Clinical Edge

Summaries of Must-Read Clinical Literature, Guidelines, and FDA Actions

Guidelines for Geriatric Diabetes Care

J Am Board Fam Med; 2018 Mar-Apr; McCreedy, et al

In geriatric diabetes care, primary care clinicians often chose to intensify glycemic control despite individual factors that may warrant higher glycemic targets based on existing ADA guidelines. Using a vignette-based survey, 336 primary care clinicians were queried on their intended management of geriatric patients with diabetes and whether they would intensity glycemic control by adding a second-line hypoglycemia medication.
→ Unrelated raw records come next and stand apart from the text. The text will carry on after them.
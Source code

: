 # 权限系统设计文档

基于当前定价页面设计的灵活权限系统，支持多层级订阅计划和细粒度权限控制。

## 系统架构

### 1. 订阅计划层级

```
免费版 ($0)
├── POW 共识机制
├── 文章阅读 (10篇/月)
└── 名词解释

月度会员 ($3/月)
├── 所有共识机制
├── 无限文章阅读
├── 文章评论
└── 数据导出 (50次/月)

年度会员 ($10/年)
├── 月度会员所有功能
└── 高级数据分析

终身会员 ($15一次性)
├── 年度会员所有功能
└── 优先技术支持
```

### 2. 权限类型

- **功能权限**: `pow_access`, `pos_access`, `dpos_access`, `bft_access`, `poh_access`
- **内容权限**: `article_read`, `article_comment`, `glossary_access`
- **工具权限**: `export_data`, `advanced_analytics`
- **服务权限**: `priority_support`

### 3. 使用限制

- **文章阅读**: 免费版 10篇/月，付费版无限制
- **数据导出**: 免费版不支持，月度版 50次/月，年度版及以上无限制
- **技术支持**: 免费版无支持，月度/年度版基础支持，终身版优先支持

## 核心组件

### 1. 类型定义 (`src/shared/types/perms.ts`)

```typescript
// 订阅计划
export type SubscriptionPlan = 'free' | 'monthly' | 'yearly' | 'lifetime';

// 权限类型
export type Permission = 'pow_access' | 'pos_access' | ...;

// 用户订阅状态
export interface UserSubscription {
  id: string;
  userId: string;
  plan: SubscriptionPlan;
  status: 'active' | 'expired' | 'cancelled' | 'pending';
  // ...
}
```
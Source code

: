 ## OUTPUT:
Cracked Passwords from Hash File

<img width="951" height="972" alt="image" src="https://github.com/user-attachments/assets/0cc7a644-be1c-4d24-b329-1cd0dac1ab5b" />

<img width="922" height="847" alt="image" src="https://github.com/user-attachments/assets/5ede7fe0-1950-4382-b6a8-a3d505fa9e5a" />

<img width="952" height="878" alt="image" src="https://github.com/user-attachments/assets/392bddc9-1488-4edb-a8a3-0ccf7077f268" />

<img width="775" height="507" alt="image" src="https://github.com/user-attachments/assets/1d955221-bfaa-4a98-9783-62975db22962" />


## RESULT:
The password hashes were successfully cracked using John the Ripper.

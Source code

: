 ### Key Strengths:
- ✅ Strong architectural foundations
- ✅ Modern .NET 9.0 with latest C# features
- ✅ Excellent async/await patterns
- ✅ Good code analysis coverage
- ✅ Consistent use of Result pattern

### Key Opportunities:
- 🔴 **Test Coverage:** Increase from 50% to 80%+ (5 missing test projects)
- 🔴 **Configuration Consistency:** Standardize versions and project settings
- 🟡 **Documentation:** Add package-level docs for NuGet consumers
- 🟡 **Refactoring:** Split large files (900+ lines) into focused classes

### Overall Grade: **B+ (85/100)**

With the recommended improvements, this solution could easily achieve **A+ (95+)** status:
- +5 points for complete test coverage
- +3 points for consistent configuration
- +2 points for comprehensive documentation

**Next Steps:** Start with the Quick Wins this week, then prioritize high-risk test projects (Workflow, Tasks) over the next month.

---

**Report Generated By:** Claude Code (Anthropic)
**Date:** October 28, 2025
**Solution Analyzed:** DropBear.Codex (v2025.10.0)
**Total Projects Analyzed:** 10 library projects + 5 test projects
Researchers found:

  • Despite recommendations for HbA1c targets <8% for more complex patients, a woman aged 80 with an HbA1c of 7.5%, longstanding diabetes, coronary disease, and cognitive impairment and with instrumental activity of daily living dependencies, had a predicted probability of treatment intensification of 35%.
  • Internists were 11% and nurse practitioners were 15% more likely to intensify treatment than family physicians.
  • Providers in Florida were more likely to intensify treatment.

Citation:

McCreedy EM, Kane RL, Gollust SE, Shippee ND, Clark KD. Patient-centered guidelines for geriatric diabetes care: Potential missed opportunities to avoid harm. J Am Board Fam Med. 2018;31(2):192-200. doi:10.3122/jabfm.2018.02.170141.